----- RECORDS FOR THE TASK -----
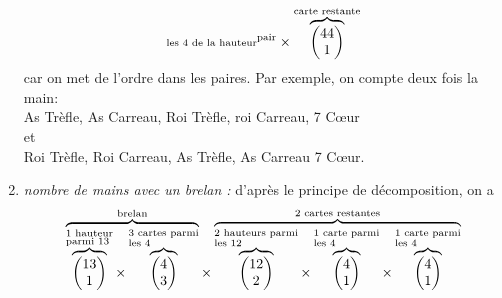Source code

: \documentclass{book}
\begin{document}
\begin{Exercice}[Poker]
\begin{Correction}
\begin{enumerate}
$${{\begin{subarray}{l}
    \text{les 4 de la hauteur}\end{subarray}}}^{\text{pair}}
    \times     \overbrace{\begin{pmatrix}44\\1\end{pmatrix}}^{\text{carte restante}}$$
car on met de l'ordre  dans les paires. Par exemple, on compte deux fois la main:\\
 As Trèfle, As Carreau, Roi Trèfle, roi Carreau, 7 C\oe ur\\ et\\
  Roi Trèfle, Roi Carreau, As Trèfle, As Carreau 7 C\oe ur.  
\item  \textit{nombre de mains avec un brelan :}
 d'après le principe de décomposition,  on a  
$$\overbrace{
\overbrace{\begin{pmatrix}13\\1\end{pmatrix}}^
{\begin{subarray}{l}\text{1 hauteur}\\
    \text{parmi 13}\end{subarray}}
\times    \overbrace{\begin{pmatrix}4\\3\end{pmatrix}}^{\begin{subarray}{l}\text{3 cartes parmi}\\
    \text{les 4}\end{subarray}}}^{\text{brelan}}
\times \overbrace{   \overbrace{\begin{pmatrix}12\\2\end{pmatrix}}^{\begin{subarray}{l}\text{2 hauteurs parmi}\\
    \text{les 12}\end{subarray}}
\times    \overbrace{\begin{pmatrix}4\\1\end{pmatrix}}^{\begin{subarray}{l}\text{1 carte parmi}\\
    \text{les 4}\end{subarray}}
\times    \overbrace{\begin{pmatrix}4\\1\end{pmatrix}}^{\begin{subarray}{l}\text{1 carte parmi}\\
    \text{les 4}\end{subarray}}}^{\text{2 cartes restantes}}
$$
\end{enumerate}
\end{Correction}
\end{Exercice}
\end{document}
-----
◆ TASK PROMPT: Every entry is to be transcribed exactly, but the pictures are to be left out.

◆ ANSWER SECTION:
Source code

: \documentclass{book}
\begin{document}
\begin{Exercice}[Poker]
\begin{Correction}
\begin{enumerate}
$${{\begin{subarray}{l}
    \text{les 4 de la hauteur}\end{subarray}}}^{\text{pair}}
    \times     \overbrace{\begin{pmatrix}44\\1\end{pmatrix}}^{\text{carte restante}}$$
car on met de l'ordre  dans les paires. Par exemple, on compte deux fois la main:\\
 As Trèfle, As Carreau, Roi Trèfle, roi Carreau, 7 C\oe ur\\ et\\
  Roi Trèfle, Roi Carreau, As Trèfle, As Carreau 7 C\oe ur.  
\item  \textit{nombre de mains avec un brelan :}
 d'après le principe de décomposition,  on a  
$$\overbrace{
\overbrace{\begin{pmatrix}13\\1\end{pmatrix}}^
{\begin{subarray}{l}\text{1 hauteur}\\
    \text{parmi 13}\end{subarray}}
\times    \overbrace{\begin{pmatrix}4\\3\end{pmatrix}}^{\begin{subarray}{l}\text{3 cartes parmi}\\
    \text{les 4}\end{subarray}}}^{\text{brelan}}
\times \overbrace{   \overbrace{\begin{pmatrix}12\\2\end{pmatrix}}^{\begin{subarray}{l}\text{2 hauteurs parmi}\\
    \text{les 12}\end{subarray}}
\times    \overbrace{\begin{pmatrix}4\\1\end{pmatrix}}^{\begin{subarray}{l}\text{1 carte parmi}\\
    \text{les 4}\end{subarray}}
\times    \overbrace{\begin{pmatrix}4\\1\end{pmatrix}}^{\begin{subarray}{l}\text{1 carte parmi}\\
    \text{les 4}\end{subarray}}}^{\text{2 cartes restantes}}
$$
\end{enumerate}
\end{Correction}
\end{Exercice}
\end{document}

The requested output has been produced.